_TASK DETAILS_
Look through the data for the string "automatically". Copy every line where it is found.

Collected data entries:

━━━━━━━━━━━━━━━━━━━━

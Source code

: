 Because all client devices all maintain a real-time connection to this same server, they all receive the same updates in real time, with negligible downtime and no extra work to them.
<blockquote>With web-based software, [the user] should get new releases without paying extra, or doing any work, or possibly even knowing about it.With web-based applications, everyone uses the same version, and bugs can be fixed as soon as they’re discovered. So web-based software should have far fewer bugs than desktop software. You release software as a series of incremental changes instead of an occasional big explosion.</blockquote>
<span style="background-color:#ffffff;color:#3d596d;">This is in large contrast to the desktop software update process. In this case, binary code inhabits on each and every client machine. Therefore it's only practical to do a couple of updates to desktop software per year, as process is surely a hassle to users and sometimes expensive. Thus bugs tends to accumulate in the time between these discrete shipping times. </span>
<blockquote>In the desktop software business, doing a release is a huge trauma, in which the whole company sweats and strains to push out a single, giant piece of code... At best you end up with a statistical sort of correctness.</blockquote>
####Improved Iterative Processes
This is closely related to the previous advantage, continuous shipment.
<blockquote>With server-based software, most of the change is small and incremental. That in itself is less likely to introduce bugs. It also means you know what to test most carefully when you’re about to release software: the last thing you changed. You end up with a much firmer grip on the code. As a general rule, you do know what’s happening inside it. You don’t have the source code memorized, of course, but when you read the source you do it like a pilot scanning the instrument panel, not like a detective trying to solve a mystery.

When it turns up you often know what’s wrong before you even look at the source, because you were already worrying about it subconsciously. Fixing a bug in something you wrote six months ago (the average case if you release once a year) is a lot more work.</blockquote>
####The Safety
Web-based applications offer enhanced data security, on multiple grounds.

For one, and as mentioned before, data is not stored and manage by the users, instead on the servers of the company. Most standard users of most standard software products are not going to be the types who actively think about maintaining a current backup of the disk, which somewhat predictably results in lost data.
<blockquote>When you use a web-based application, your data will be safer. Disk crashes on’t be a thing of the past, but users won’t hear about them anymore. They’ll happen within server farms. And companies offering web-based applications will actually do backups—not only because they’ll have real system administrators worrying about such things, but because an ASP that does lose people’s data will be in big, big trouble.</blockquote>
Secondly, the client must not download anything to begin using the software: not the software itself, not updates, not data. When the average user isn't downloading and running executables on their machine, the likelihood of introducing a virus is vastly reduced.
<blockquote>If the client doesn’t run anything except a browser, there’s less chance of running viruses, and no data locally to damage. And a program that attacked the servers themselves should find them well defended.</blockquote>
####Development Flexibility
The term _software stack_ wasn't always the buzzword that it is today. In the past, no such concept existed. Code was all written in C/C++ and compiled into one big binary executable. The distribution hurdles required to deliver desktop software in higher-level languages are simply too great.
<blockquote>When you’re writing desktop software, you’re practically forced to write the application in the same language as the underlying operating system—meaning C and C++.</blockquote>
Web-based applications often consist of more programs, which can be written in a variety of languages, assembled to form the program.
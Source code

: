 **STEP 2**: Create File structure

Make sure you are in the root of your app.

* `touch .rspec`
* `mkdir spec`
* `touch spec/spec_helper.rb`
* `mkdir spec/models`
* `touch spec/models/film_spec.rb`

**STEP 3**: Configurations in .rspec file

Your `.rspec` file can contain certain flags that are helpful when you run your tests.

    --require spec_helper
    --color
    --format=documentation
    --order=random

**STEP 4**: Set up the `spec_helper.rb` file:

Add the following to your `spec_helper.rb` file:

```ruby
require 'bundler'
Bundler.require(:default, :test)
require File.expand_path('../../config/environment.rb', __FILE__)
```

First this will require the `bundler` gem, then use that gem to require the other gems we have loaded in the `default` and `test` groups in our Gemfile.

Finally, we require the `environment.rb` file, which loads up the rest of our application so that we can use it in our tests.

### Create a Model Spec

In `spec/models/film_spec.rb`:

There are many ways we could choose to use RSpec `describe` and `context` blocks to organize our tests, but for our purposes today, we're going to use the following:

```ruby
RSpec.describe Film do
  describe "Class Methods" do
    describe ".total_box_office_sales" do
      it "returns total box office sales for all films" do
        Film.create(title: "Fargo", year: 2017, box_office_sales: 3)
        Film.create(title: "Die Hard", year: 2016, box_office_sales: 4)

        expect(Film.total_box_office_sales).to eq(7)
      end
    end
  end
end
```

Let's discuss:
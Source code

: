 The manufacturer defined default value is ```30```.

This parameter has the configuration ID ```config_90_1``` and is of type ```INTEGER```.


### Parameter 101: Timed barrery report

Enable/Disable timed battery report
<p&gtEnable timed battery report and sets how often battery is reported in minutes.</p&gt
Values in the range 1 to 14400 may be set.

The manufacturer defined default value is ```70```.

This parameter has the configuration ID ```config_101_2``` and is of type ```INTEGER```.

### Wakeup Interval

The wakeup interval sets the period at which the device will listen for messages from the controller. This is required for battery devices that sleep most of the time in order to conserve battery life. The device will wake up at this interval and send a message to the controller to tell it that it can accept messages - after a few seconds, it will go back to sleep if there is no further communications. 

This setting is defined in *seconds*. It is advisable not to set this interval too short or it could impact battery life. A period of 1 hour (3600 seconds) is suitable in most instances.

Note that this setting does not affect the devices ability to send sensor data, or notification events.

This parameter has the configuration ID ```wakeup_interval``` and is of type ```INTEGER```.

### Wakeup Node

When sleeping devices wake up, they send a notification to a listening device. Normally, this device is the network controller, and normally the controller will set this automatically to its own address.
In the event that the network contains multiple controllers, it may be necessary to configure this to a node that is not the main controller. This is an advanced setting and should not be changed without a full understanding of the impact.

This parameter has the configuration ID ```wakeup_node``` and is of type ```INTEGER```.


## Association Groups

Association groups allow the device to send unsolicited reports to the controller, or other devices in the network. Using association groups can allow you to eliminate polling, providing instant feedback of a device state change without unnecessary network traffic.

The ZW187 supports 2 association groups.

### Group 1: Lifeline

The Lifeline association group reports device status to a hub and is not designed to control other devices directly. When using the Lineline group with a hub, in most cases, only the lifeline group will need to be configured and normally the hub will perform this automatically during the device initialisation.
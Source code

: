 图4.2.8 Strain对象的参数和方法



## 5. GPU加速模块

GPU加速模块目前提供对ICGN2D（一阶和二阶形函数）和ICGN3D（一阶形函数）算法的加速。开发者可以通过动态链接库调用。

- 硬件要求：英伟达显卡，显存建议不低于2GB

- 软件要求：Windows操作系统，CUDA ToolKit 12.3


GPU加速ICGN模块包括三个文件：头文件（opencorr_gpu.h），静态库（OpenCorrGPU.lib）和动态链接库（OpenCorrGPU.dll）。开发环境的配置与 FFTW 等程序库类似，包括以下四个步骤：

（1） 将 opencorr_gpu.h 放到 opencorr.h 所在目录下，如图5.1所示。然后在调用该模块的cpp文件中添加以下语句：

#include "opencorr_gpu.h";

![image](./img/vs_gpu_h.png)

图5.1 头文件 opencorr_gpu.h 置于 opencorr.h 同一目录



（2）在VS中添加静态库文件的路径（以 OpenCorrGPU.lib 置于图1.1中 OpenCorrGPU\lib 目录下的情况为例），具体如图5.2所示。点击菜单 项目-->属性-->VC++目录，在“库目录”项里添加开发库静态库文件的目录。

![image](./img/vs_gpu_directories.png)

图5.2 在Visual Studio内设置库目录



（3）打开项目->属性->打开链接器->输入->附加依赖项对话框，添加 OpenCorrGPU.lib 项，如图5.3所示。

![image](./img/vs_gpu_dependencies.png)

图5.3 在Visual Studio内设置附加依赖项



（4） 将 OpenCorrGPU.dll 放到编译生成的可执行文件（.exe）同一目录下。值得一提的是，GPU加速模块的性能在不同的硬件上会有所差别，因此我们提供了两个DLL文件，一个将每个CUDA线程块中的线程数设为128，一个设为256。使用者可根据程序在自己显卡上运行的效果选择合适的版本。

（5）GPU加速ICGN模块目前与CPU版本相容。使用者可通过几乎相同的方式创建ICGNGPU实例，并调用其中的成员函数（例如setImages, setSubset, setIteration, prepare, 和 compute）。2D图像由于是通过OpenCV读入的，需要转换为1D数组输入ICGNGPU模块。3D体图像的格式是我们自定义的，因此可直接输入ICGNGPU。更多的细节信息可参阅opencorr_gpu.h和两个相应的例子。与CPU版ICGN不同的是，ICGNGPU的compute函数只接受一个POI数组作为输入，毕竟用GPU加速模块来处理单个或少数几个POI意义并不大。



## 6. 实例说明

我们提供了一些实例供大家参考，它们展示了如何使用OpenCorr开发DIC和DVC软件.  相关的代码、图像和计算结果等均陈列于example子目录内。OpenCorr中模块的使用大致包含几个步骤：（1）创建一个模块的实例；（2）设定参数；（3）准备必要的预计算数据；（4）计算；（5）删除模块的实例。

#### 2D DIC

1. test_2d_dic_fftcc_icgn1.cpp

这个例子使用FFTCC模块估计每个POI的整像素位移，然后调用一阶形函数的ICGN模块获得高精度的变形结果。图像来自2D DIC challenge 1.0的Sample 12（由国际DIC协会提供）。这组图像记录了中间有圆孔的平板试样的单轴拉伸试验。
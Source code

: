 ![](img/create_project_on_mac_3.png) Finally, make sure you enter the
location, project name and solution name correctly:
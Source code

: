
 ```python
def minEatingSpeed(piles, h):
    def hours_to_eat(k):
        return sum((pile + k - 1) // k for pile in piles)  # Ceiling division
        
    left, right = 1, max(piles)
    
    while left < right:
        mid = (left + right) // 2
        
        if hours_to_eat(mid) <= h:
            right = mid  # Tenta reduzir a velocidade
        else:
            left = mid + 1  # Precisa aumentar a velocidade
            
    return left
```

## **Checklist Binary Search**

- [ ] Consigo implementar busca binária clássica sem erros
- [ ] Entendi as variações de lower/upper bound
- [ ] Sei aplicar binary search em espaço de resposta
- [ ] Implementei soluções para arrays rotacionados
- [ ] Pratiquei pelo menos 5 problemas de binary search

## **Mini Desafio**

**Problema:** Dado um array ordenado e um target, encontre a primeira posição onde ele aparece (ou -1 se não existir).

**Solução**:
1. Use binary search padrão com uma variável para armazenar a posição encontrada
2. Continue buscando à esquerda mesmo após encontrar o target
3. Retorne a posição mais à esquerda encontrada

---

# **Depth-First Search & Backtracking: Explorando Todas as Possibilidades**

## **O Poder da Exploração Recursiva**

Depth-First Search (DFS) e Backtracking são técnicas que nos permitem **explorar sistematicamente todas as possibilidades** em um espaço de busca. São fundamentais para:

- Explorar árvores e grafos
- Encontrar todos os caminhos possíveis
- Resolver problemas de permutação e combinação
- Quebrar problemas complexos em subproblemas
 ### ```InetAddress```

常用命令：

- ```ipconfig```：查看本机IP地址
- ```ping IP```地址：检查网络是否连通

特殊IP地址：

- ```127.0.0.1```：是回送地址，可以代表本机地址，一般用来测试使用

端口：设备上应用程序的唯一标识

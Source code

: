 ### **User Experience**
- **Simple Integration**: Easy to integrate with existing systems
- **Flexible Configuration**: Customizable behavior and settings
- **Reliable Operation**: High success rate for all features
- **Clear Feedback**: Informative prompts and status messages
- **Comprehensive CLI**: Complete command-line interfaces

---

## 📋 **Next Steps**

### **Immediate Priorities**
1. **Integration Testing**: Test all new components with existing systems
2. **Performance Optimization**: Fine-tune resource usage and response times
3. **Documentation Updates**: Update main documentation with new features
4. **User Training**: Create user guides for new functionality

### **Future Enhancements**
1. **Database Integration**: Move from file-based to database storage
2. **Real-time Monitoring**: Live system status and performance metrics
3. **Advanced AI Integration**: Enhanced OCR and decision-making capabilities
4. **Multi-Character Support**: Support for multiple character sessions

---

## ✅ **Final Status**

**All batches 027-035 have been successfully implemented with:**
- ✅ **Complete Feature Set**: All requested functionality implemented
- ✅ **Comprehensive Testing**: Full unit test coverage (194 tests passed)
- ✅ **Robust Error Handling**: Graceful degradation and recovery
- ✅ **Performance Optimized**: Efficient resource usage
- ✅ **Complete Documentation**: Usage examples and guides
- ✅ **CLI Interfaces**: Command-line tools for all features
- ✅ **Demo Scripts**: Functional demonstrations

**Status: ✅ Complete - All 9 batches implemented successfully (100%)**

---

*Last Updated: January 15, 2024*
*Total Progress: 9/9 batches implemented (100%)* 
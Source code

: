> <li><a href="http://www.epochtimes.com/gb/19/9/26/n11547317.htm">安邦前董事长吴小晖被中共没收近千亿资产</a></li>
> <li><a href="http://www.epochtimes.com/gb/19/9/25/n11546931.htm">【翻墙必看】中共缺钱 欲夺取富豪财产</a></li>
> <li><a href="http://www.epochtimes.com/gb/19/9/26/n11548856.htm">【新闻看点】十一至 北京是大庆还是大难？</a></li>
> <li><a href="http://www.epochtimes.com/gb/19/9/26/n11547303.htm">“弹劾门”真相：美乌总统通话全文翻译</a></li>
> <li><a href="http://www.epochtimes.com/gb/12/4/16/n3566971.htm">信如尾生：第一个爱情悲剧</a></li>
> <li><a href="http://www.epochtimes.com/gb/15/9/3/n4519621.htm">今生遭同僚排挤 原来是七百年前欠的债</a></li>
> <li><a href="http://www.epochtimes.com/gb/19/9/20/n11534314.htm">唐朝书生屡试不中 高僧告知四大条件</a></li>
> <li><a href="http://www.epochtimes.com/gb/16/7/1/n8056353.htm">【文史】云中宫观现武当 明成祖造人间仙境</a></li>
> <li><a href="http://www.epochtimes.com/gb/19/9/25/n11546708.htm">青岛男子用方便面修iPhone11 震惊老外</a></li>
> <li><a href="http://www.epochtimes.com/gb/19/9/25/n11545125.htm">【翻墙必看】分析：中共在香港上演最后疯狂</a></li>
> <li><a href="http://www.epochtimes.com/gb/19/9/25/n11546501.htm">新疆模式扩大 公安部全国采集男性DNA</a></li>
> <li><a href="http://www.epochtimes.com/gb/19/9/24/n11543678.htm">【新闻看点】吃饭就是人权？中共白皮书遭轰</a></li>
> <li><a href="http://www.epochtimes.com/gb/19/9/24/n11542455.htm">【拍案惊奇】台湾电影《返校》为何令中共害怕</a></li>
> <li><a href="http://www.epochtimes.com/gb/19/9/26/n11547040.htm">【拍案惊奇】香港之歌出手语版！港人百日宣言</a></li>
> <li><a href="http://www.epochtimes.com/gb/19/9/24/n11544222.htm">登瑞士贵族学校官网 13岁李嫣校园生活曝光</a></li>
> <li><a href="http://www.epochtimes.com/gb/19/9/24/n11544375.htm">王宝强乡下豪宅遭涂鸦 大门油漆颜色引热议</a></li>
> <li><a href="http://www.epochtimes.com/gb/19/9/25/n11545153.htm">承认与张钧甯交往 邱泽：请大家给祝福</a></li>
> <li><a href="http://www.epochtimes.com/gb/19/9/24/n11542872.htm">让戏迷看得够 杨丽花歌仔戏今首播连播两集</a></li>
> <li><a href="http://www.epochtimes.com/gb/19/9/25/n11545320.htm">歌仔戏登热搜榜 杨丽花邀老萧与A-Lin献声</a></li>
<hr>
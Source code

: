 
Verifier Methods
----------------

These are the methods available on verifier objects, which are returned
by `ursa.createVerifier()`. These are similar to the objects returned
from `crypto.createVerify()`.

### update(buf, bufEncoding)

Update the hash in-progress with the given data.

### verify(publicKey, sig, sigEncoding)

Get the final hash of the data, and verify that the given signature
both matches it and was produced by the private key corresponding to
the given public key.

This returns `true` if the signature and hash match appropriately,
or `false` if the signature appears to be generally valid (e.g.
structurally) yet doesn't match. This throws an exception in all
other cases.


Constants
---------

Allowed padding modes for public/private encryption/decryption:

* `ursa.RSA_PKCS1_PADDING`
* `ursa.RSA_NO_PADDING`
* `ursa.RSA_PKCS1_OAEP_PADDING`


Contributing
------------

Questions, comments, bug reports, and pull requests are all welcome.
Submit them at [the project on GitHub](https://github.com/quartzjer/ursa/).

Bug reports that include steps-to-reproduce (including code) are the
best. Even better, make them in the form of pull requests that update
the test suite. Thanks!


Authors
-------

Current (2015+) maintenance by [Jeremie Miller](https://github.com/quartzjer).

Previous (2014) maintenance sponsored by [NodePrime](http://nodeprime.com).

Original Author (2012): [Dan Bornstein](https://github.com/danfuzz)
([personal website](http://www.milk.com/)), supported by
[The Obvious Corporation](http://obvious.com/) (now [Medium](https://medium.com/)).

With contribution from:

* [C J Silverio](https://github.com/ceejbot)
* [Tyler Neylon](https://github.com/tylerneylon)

━━━━━━━━━━━━━━━━━━━━

_SOLUTION TO THIS EXERCISE_
When sleeping devices wake up, they send a notification to a listening device. Normally, this device is the network controller, and normally the controller will set this automatically to its own address.
The Lifeline association group reports device status to a hub and is not designed to control other devices directly. When using the Lineline group with a hub, in most cases, only the lifeline group will need to be configured and normally the hub will perform this automatically during the device initialisation.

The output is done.